The second was about a man who is probably the oldest resident of the state of CT at age 108. His name is Al Pierro. The article goes on to recount Al’s daily activities in the residential care home in which he now lives as well various stories about Al’s whole life. It is clear that he was and is a man who loves being with people and finding ways to have fun with people still, even at age 108+.

I couldn’t help but think of these two articles as having an unintentional juxtaposition with each other, one article that speaks of the poor health and life expectancy issues connected with “loneliness” and the other article which speaks of a man of a 108 whose life has persevered in connecting with others, not in loneliness. Perhaps Al Pierro may have had his moments of loneliness, as most do, but his life is not defined by them.
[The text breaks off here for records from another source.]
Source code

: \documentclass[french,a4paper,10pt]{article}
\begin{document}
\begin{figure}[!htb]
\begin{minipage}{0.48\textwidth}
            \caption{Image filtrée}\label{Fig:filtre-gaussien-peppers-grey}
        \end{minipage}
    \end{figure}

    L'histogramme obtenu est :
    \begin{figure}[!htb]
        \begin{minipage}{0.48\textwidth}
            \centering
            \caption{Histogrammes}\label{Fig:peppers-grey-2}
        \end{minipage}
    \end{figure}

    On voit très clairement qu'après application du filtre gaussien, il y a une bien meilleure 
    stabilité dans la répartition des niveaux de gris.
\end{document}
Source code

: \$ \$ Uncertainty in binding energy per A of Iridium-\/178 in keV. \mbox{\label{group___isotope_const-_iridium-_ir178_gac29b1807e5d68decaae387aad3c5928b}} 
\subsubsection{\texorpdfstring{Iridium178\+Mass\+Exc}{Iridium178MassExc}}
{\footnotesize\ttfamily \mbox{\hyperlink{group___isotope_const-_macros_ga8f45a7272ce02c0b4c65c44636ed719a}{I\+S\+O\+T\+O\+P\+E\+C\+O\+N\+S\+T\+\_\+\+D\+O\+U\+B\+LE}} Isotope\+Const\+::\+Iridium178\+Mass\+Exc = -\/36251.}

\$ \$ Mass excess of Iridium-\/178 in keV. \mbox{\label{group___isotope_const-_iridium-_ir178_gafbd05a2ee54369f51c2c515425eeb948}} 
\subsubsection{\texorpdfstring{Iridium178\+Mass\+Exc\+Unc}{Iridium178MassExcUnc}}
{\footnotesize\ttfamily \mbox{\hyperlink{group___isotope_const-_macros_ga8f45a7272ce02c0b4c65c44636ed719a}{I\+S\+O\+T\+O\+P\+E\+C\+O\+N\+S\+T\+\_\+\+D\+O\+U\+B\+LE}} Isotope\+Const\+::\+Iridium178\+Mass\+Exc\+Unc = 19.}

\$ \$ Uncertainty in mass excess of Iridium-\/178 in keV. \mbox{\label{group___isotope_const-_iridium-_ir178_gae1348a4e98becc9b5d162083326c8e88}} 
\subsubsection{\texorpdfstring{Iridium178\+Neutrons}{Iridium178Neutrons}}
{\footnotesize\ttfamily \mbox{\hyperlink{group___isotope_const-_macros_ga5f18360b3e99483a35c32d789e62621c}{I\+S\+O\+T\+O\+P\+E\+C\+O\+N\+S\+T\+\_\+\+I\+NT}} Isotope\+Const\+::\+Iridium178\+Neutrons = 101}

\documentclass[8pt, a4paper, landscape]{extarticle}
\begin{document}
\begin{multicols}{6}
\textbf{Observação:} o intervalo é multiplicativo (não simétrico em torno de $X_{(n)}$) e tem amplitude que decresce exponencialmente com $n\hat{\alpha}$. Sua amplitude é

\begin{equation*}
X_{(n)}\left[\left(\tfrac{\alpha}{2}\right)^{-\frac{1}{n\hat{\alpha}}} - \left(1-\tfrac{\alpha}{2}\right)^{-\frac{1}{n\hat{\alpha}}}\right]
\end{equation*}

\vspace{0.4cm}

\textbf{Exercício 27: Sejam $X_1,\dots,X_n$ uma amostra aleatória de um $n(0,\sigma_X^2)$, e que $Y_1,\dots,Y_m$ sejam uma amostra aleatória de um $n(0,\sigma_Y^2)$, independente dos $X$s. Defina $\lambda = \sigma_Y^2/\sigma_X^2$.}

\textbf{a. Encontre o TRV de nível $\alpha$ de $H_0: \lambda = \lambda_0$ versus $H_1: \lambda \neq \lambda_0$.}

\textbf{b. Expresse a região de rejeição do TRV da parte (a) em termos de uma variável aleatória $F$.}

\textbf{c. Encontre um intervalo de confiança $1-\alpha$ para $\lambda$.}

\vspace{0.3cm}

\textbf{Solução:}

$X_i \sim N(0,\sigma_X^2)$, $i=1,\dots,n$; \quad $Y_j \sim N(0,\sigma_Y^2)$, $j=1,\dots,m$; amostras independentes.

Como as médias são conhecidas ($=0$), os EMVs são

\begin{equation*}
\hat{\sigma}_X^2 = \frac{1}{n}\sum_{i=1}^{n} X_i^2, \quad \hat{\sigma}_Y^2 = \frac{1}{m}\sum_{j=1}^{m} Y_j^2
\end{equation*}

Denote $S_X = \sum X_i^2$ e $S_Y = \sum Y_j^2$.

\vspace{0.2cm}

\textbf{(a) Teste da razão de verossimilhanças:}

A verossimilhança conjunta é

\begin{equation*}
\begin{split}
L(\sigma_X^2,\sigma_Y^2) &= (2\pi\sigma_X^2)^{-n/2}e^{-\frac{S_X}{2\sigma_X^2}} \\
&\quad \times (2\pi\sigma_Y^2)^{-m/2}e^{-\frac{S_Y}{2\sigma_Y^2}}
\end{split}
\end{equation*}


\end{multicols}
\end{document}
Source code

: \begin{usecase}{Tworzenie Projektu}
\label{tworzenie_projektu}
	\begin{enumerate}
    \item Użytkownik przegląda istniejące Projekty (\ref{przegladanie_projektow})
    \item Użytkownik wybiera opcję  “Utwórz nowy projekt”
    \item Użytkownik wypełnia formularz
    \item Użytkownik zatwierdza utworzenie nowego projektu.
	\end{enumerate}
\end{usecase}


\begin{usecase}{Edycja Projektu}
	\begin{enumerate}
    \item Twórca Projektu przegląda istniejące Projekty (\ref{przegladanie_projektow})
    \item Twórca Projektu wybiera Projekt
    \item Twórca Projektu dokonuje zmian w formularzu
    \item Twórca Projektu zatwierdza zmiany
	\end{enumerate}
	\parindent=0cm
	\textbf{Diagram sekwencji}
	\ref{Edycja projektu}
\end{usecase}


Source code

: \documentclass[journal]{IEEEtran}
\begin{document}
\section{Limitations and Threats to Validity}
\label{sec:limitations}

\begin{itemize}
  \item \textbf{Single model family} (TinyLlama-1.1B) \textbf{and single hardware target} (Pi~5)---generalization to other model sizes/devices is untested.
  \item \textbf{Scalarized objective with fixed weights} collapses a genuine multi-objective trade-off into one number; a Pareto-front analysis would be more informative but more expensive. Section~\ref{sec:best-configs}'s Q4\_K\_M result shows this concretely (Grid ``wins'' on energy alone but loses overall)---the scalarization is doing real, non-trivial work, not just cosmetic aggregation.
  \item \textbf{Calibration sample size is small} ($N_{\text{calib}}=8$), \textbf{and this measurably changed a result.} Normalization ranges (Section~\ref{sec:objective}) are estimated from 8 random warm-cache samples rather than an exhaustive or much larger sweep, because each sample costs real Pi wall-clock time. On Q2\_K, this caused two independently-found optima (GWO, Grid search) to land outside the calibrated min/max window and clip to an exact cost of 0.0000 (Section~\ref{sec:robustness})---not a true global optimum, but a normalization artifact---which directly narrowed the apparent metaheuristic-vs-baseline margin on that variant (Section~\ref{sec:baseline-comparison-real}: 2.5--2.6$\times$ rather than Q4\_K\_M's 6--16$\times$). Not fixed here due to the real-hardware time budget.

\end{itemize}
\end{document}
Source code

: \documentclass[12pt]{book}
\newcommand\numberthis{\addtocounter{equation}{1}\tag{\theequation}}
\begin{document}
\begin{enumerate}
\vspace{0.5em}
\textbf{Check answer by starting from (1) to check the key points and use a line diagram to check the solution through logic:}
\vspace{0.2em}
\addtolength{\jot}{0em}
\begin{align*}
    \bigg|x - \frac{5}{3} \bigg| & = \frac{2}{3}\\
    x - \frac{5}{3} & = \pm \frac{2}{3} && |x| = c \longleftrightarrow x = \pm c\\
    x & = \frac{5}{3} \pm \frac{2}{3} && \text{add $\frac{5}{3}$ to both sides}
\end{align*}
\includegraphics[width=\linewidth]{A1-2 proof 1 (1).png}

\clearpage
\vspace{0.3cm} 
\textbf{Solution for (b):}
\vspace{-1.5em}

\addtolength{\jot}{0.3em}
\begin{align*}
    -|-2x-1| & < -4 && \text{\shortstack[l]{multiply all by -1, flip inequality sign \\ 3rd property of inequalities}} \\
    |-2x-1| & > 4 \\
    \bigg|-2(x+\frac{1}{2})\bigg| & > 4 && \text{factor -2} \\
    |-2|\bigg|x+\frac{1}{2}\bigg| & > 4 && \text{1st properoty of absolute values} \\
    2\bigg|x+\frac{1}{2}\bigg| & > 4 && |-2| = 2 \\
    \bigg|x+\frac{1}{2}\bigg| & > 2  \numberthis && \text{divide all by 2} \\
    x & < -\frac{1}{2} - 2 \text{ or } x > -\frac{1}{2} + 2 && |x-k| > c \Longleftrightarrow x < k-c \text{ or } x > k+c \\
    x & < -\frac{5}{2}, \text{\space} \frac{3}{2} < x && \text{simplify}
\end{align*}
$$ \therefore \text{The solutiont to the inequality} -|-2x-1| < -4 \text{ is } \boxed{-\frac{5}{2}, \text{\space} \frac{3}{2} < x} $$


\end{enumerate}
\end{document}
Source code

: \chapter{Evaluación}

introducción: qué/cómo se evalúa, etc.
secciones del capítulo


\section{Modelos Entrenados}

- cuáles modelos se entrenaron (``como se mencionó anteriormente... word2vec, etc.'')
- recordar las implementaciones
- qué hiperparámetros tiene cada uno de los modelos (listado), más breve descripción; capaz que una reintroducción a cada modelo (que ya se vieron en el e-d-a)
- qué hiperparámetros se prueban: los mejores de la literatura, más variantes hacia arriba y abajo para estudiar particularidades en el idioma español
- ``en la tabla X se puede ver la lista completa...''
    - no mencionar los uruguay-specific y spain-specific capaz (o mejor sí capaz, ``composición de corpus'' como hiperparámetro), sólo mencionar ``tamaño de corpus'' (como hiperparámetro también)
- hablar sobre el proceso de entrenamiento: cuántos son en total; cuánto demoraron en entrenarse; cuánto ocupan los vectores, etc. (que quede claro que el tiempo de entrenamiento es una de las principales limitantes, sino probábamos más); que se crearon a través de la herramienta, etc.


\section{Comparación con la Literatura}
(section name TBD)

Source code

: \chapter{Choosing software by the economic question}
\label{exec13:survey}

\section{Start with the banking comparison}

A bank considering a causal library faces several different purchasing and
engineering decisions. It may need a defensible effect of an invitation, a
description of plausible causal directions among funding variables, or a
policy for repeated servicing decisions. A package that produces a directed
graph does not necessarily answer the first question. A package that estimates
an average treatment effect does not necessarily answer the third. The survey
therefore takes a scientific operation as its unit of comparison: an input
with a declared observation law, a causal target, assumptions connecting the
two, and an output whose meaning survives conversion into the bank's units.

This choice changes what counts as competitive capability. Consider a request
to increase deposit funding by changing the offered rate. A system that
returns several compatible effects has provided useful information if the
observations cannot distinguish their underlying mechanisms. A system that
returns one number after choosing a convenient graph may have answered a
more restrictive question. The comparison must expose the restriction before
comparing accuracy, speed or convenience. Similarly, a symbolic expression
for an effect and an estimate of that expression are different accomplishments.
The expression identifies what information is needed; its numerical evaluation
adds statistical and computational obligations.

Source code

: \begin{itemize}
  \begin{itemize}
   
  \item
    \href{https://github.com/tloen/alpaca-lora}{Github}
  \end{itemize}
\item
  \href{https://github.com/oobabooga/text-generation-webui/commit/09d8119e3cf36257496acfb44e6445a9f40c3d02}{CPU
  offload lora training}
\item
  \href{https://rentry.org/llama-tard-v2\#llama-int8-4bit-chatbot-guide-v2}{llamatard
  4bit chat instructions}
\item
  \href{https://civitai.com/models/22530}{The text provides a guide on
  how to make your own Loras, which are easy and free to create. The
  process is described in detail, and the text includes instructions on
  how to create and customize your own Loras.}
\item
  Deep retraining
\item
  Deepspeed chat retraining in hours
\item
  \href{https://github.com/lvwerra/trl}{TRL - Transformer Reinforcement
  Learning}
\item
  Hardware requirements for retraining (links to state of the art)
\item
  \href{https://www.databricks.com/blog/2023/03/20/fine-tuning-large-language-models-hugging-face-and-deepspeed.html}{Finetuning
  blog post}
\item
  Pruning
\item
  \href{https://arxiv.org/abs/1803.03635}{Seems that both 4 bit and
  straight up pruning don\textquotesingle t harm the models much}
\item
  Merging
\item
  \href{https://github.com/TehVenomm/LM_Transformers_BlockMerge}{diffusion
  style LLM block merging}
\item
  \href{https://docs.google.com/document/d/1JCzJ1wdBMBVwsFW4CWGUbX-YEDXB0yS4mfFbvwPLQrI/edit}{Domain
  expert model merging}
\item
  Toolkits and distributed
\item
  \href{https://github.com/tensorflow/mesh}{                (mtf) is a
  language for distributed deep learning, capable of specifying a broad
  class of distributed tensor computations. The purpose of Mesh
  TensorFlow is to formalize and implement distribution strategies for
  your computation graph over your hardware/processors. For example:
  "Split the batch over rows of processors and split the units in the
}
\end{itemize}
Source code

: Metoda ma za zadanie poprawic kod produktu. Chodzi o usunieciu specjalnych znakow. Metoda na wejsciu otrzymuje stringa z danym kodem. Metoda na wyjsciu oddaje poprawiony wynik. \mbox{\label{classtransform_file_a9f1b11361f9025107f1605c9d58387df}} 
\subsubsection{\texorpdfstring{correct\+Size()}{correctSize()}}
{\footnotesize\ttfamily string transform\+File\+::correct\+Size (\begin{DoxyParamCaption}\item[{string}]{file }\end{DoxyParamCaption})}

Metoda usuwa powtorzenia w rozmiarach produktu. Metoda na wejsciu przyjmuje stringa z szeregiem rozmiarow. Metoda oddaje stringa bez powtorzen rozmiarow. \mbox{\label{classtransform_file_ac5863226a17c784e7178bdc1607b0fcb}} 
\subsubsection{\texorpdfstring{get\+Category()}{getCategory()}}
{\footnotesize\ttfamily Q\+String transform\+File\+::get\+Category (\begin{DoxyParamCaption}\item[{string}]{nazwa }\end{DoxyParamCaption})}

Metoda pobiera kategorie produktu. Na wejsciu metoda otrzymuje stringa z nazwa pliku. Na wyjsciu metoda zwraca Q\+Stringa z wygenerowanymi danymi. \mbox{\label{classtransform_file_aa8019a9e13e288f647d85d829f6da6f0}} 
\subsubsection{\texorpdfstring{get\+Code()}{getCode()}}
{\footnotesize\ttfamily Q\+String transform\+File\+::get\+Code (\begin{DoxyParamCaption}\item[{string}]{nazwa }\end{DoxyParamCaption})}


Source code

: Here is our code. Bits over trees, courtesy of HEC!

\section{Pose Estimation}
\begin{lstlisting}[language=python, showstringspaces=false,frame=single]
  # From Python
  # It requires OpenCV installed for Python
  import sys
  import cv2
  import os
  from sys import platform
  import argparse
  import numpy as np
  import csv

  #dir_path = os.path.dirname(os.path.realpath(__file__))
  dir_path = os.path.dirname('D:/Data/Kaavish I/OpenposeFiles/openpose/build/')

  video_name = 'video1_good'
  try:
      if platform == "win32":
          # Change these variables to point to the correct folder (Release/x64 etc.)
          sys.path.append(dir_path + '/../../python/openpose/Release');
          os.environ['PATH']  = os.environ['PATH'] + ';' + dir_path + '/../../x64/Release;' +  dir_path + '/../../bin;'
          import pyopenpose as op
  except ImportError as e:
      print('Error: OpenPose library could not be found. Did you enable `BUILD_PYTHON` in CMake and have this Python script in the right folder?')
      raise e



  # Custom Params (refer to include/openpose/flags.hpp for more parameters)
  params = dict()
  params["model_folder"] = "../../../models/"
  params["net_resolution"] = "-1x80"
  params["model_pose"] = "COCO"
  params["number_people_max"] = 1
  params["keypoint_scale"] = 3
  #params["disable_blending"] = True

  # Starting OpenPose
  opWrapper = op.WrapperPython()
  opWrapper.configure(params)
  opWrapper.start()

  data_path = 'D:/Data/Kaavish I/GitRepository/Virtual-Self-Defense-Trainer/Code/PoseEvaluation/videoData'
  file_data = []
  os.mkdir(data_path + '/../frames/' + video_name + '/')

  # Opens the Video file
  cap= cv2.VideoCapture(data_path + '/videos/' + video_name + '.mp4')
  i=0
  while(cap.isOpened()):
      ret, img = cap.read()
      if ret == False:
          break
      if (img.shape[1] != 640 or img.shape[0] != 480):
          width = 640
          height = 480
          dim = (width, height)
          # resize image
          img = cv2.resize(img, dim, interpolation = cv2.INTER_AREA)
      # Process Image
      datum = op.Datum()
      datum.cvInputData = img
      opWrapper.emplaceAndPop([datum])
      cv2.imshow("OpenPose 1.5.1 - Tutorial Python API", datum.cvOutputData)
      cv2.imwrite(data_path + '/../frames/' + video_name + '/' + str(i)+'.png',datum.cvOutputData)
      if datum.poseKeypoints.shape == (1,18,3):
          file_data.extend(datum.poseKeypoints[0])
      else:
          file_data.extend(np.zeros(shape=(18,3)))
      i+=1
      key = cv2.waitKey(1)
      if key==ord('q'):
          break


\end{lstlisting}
These past few weeks at Sunday Mass, we have been hearing excerpts from the beginning of the Gospel of St. Mark. In it we hear Jesus’ first proclamation that “the Kingdom of God is at hand.” As his teaching, healing, and proclaiming continues, it becomes quite clear that he is not speaking of an earthly kingdom but of a heavenly one, a kingdom founded in this world in relation to Him and to others. The Kingdom of God Jesus preaches is relational. “You are no longer a stranger to me. You are my brother. You are my sister. Everyone.” The same is true for us. Everyone is now my brother or sister. And when we accept the call to discipleship in Christ as his disciples through baptism, that relationship moves into the even deeper level of the Church, what we call the Mystical Body of Christ.

I suppose the Church might be numbered among the “nonprofit organizations” that might collaborate in the statewide campaign to combat loneliness (although I think we are technically “for profit” if you count eternal life), but the fact is that this is not a new “campaign” for us. It is one that was launched centuries ago in Israel, when God so loved the world that he gave us his only Son that all who believe in Him might merit eternal life. And in this time, and in this culture of loneliness and isolation, that message needs to be heard even more loudly and more clearly everyday.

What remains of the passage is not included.